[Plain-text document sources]
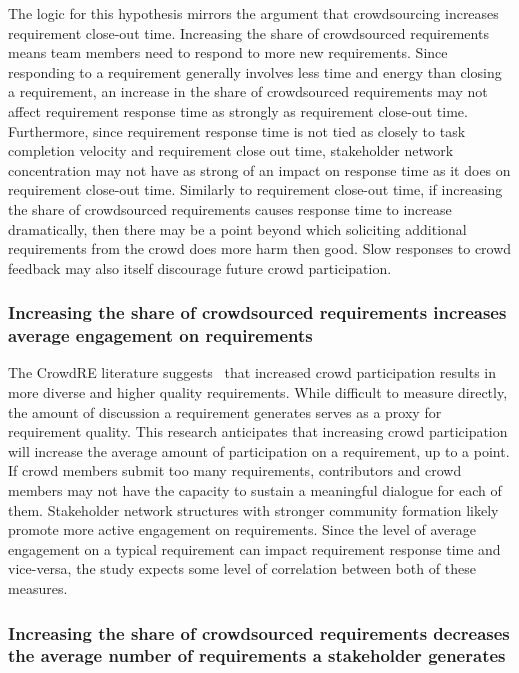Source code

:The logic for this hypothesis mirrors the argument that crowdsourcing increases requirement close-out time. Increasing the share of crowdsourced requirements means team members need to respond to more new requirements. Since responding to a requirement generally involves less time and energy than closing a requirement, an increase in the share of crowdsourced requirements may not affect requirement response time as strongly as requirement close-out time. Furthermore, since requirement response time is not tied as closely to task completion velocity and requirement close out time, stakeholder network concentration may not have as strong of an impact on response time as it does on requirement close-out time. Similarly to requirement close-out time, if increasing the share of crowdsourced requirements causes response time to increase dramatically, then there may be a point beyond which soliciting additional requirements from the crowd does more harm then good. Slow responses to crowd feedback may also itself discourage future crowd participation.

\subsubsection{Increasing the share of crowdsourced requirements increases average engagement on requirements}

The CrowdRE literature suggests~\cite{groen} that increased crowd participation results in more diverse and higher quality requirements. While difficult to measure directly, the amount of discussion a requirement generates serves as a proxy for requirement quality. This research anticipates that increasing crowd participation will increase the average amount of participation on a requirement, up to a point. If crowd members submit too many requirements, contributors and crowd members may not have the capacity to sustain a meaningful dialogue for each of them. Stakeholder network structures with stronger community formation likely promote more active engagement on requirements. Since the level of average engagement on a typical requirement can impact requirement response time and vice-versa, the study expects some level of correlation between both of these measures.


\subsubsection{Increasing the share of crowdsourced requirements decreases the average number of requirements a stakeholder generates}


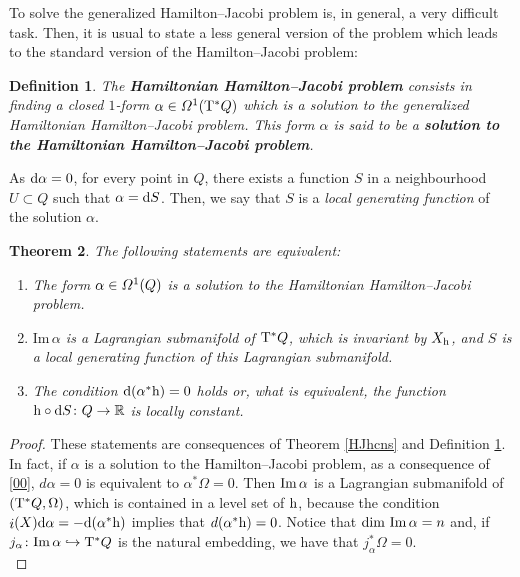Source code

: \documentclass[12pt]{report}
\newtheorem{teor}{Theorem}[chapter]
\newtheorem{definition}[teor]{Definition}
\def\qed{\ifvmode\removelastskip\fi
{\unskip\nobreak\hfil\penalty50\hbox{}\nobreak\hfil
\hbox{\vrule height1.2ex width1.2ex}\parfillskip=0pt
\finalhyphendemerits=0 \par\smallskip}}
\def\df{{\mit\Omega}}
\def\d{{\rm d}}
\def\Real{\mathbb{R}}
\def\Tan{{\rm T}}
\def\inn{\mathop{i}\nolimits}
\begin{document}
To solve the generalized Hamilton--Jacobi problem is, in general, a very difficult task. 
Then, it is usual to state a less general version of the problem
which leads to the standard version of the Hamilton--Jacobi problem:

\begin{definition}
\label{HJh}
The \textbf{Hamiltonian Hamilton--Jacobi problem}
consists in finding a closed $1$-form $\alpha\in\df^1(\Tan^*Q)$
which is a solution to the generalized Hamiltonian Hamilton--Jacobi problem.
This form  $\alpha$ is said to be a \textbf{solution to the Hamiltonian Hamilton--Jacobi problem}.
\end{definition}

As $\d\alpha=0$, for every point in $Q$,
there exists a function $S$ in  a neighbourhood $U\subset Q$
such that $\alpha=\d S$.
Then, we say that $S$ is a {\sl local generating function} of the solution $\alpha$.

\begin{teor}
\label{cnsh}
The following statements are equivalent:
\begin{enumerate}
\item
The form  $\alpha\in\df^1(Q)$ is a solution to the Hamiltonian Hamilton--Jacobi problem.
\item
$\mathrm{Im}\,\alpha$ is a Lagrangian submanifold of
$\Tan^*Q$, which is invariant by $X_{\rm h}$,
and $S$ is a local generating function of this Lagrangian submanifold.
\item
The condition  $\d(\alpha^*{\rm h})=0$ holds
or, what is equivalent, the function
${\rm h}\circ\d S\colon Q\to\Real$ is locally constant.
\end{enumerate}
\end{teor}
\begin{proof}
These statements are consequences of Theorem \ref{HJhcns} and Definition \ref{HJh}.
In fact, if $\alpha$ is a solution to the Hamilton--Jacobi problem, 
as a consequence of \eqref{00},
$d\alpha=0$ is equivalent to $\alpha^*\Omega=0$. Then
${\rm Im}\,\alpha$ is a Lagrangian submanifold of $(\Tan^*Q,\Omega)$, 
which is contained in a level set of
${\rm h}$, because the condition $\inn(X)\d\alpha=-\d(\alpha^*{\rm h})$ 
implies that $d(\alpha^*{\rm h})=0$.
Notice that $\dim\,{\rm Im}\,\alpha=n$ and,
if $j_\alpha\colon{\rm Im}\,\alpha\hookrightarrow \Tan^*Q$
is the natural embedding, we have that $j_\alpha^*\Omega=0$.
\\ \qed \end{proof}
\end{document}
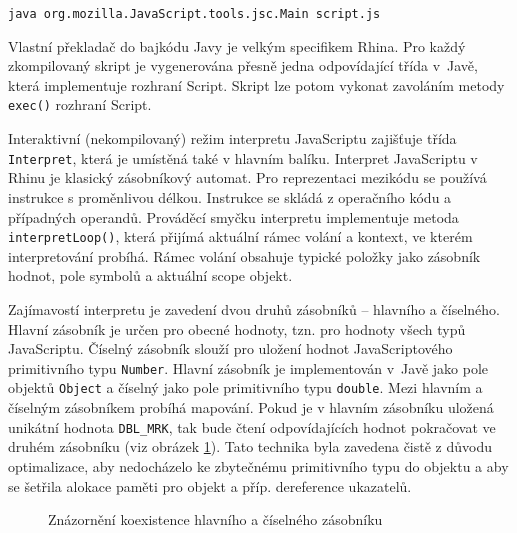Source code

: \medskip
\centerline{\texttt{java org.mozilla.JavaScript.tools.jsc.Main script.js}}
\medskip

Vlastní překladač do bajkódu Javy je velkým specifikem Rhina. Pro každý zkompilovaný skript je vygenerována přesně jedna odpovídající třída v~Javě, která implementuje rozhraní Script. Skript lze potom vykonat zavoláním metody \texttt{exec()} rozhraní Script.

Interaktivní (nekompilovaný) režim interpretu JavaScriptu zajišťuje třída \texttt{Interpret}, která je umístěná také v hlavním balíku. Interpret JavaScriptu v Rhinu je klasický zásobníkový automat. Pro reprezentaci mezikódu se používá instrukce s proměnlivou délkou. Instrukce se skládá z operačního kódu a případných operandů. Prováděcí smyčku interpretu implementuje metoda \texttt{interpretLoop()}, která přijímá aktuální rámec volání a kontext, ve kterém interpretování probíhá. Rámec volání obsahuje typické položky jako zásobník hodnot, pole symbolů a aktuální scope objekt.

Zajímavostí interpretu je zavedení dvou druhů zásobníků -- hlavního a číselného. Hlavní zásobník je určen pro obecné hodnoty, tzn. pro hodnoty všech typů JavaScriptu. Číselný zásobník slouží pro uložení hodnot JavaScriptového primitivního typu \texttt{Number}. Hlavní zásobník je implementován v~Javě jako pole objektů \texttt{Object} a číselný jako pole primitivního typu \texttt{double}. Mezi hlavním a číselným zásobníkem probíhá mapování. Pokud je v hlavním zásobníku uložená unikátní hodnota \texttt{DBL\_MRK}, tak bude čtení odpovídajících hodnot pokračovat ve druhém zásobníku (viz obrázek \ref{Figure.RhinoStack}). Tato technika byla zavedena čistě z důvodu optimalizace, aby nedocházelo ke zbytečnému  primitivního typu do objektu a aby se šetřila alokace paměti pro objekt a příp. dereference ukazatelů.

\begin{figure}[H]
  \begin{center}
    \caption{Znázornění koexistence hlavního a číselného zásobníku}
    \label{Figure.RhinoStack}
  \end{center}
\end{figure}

## WORK ITEM
Could you reproduce, exactly, every line above from the line with "consists in finding" to the line with "These statements are", and no other line? Both ends count.

## COMPLETED TASK
consists in finding a closed $1$-form $\alpha\in\df^1(\Tan^*Q)$
which is a solution to the generalized Hamiltonian Hamilton--Jacobi problem.
This form  $\alpha$ is said to be a \textbf{solution to the Hamiltonian Hamilton--Jacobi problem}.
\end{definition}

As $\d\alpha=0$, for every point in $Q$,
there exists a function $S$ in  a neighbourhood $U\subset Q$
such that $\alpha=\d S$.
Then, we say that $S$ is a {\sl local generating function} of the solution $\alpha$.

\begin{teor}
\label{cnsh}
The following statements are equivalent:
\begin{enumerate}
\item
The form  $\alpha\in\df^1(Q)$ is a solution to the Hamiltonian Hamilton--Jacobi problem.
\item
$\mathrm{Im}\,\alpha$ is a Lagrangian submanifold of
$\Tan^*Q$, which is invariant by $X_{\rm h}$,
and $S$ is a local generating function of this Lagrangian submanifold.
\item
The condition  $\d(\alpha^*{\rm h})=0$ holds
or, what is equivalent, the function
${\rm h}\circ\d S\colon Q\to\Real$ is locally constant.
\end{enumerate}
\end{teor}
\begin{proof}
These statements are consequences of Theorem \ref{HJhcns} and Definition \ref{HJh}.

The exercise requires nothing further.